Dataset entries:
━━━━━━━━━━

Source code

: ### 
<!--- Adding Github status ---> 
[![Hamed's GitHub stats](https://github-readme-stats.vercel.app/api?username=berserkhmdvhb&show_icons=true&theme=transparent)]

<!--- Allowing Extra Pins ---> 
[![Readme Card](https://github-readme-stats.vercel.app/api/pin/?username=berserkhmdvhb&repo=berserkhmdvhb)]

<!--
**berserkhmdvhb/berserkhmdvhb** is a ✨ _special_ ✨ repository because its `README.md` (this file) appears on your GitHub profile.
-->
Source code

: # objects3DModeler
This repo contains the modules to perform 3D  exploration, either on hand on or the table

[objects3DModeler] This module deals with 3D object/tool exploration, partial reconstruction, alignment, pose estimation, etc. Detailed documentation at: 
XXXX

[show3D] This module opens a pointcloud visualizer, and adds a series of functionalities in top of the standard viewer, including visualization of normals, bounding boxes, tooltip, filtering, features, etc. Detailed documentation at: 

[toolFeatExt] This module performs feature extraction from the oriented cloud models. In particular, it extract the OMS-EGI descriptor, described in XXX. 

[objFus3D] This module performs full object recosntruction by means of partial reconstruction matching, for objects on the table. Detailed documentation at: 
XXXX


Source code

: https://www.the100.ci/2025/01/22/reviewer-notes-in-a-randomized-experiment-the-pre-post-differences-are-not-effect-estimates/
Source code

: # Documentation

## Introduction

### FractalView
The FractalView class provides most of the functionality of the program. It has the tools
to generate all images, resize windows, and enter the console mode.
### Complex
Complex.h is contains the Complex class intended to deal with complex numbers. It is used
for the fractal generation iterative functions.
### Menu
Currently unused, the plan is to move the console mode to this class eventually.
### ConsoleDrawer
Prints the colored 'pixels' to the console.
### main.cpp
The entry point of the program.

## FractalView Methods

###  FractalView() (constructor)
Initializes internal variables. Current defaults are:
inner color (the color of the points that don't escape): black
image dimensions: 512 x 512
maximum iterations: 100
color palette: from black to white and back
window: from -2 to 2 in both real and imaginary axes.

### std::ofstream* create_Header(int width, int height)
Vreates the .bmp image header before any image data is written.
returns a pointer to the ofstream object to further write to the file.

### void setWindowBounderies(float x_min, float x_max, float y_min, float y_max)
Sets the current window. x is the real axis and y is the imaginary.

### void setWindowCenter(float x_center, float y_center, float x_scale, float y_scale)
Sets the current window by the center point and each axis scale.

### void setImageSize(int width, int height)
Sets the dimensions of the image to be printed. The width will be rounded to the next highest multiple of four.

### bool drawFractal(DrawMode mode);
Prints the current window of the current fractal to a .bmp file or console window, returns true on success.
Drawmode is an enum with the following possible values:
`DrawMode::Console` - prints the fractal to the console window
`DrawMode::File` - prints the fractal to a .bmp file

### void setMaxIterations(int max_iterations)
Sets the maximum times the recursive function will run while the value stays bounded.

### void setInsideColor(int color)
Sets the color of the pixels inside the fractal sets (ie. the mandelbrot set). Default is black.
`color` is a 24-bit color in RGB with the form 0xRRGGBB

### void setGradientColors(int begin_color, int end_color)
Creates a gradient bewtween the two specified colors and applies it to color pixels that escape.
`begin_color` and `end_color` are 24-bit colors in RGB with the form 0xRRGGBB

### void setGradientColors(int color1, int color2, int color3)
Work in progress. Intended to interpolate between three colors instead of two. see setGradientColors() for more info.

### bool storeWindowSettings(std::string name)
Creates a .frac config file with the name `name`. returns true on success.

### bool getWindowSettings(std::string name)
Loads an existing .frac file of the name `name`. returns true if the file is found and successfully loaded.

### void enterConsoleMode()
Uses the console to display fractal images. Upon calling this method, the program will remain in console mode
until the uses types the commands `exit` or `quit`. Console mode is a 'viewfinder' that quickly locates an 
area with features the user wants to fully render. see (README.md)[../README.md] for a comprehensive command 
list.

━━━━━━━━━━

• **WORK ORDER**: From the entries, copy out each line containing the word "axis".

• **WRITTEN REPLY**:
Sets the current window. x is the real axis and y is the imaginary.
Sets the current window by the center point and each axis scale.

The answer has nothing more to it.